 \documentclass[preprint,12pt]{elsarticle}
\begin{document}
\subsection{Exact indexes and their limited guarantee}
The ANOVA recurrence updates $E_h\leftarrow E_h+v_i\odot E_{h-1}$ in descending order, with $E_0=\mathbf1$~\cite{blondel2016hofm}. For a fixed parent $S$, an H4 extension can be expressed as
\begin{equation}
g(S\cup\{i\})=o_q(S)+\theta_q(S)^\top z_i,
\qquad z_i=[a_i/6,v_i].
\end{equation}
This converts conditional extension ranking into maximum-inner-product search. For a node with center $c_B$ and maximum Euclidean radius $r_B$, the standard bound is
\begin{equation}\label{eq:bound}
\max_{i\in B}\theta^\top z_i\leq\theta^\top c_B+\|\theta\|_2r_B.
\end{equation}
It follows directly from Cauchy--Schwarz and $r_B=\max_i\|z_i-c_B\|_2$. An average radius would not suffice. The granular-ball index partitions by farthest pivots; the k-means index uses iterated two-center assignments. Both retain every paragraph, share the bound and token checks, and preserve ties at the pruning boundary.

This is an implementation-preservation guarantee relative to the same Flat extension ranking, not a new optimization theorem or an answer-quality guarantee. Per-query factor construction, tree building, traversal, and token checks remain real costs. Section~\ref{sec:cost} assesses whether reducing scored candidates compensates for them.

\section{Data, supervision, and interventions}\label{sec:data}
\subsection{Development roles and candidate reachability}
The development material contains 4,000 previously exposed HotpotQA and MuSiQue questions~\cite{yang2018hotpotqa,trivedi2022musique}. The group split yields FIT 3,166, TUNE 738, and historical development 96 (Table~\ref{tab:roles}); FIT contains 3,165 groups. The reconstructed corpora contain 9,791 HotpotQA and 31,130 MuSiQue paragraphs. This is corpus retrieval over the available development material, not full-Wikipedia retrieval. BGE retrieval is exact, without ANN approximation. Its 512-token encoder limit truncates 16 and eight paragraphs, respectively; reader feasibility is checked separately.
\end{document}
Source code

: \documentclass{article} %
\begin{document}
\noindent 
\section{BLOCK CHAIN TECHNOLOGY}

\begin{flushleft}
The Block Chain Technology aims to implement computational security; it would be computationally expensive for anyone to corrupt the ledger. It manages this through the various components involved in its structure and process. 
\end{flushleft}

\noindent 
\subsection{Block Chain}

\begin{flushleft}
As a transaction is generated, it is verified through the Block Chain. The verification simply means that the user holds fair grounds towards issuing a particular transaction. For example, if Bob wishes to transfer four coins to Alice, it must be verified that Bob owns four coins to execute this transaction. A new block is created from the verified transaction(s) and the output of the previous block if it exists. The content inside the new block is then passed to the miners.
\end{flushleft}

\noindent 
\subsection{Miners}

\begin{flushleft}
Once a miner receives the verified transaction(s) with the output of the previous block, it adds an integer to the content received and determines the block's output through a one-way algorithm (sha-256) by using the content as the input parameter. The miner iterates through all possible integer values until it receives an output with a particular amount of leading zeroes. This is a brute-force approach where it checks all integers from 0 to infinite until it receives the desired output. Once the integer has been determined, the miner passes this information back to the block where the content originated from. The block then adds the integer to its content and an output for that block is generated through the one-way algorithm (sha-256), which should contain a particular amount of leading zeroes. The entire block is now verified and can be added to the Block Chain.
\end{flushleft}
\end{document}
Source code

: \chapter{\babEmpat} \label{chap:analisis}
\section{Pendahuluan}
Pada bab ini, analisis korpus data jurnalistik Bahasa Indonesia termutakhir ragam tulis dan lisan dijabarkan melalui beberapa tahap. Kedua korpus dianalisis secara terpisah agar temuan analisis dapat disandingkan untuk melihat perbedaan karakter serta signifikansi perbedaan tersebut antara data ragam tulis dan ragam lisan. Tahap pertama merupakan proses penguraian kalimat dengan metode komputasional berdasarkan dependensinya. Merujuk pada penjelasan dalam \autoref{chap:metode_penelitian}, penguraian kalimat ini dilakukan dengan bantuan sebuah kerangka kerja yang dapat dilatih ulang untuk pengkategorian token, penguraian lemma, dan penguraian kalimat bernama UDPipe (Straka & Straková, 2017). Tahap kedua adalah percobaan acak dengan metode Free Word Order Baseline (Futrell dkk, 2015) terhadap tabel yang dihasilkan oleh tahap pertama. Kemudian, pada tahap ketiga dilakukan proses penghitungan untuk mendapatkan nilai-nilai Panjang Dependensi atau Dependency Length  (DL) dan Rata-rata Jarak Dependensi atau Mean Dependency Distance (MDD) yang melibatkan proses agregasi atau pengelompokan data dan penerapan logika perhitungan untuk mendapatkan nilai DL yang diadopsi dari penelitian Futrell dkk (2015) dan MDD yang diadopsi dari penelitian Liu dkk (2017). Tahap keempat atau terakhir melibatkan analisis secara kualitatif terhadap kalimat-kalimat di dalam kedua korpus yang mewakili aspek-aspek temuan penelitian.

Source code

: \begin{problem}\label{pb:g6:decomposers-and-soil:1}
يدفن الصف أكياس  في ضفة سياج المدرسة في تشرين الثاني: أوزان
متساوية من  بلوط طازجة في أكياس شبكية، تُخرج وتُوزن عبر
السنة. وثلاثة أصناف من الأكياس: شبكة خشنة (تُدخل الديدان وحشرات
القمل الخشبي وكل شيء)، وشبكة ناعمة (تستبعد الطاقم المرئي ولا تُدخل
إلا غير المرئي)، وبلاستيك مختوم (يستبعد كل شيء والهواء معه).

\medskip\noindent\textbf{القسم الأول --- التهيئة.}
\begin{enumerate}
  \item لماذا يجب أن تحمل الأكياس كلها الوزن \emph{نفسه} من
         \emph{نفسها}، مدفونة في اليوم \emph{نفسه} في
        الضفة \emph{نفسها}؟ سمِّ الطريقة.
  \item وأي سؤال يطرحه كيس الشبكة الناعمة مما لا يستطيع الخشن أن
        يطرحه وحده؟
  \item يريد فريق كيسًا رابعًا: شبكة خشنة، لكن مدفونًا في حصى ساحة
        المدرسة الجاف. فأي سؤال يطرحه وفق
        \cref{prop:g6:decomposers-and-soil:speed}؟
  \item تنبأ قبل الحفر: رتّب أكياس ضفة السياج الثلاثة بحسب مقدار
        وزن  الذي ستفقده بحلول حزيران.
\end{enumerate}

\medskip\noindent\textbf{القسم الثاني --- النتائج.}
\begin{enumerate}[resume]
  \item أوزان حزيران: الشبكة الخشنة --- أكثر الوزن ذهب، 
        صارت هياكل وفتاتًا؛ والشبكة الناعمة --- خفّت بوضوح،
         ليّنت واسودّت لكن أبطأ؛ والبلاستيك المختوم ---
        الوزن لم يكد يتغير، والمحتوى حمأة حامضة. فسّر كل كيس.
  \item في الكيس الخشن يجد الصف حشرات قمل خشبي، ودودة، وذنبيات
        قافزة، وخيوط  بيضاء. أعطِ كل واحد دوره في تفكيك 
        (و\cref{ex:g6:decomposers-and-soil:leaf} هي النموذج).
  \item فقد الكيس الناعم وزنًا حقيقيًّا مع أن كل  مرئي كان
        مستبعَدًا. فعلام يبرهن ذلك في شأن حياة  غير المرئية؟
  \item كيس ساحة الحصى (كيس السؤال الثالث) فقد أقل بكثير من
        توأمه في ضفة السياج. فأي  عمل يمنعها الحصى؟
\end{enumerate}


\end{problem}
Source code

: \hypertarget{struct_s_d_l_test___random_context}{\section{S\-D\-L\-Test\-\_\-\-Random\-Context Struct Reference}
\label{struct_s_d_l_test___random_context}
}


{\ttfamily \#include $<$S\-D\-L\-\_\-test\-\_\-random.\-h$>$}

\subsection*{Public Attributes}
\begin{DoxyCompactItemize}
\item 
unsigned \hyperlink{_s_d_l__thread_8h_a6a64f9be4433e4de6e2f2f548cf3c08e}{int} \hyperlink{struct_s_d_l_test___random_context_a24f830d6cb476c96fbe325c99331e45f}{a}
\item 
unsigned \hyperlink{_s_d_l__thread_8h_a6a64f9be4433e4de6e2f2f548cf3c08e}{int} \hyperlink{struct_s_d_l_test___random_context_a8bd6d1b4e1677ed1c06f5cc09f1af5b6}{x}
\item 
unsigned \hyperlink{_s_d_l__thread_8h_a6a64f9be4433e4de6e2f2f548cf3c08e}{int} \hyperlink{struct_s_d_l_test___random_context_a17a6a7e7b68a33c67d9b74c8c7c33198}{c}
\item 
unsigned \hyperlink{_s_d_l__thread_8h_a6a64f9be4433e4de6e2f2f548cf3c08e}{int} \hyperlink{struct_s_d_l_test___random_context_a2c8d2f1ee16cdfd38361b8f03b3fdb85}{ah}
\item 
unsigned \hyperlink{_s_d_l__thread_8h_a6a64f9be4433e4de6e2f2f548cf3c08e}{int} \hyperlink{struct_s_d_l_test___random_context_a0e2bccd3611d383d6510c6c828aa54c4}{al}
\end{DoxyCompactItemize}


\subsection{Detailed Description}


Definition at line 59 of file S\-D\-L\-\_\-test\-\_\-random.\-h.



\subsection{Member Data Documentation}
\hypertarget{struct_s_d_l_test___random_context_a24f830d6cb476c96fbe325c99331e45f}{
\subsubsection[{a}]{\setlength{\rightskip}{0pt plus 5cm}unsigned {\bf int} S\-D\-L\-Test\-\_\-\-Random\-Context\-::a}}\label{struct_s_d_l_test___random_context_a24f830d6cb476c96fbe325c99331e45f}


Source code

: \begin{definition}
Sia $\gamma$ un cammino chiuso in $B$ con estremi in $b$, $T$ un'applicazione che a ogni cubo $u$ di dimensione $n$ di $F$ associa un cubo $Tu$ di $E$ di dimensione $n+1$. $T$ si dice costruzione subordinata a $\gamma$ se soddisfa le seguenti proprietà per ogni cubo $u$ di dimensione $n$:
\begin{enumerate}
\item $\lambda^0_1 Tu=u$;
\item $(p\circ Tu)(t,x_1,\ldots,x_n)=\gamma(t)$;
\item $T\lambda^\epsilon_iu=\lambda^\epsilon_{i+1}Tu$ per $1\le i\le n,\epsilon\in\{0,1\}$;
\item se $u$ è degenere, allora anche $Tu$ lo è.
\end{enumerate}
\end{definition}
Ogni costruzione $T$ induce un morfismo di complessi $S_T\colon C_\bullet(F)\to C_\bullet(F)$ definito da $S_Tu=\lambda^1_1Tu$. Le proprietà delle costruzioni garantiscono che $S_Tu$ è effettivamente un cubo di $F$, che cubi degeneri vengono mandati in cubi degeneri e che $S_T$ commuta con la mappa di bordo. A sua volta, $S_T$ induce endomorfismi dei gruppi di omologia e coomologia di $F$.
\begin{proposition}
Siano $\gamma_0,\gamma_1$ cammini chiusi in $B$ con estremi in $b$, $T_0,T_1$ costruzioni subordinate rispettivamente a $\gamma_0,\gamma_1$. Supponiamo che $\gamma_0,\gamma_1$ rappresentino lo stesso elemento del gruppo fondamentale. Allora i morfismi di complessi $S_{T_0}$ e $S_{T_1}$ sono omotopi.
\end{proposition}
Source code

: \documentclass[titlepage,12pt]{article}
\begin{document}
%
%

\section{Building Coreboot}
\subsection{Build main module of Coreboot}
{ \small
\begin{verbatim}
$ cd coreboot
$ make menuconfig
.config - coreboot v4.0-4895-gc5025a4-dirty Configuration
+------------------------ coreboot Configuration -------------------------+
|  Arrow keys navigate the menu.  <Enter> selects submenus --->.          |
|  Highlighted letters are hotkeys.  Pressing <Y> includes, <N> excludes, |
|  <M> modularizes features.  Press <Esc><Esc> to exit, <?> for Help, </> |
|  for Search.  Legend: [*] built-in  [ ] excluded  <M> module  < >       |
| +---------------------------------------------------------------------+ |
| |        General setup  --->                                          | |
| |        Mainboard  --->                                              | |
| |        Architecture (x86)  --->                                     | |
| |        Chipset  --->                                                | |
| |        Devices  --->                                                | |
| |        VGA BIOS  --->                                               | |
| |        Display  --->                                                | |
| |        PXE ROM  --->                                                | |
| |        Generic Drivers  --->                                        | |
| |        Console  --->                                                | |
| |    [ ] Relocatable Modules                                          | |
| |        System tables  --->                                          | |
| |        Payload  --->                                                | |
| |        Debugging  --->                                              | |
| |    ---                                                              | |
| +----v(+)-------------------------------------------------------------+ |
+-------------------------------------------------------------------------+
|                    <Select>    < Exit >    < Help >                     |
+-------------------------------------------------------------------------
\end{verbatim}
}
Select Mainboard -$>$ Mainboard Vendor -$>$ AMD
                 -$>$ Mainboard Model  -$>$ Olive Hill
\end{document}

************

Please give back, exactly as it stands above, the stretch from the line with "coreboot v4.0-4895-gc5025a4-dirty Configuration" through the line with "for Help, </> |", and no line outside it.

_RESULT OF THE EXERCISE_
.config - coreboot v4.0-4895-gc5025a4-dirty Configuration
+------------------------ coreboot Configuration -------------------------+
|  Arrow keys navigate the menu.  <Enter> selects submenus --->.          |
|  Highlighted letters are hotkeys.  Pressing <Y> includes, <N> excludes, |
|  <M> modularizes features.  Press <Esc><Esc> to exit, <?> for Help, </> |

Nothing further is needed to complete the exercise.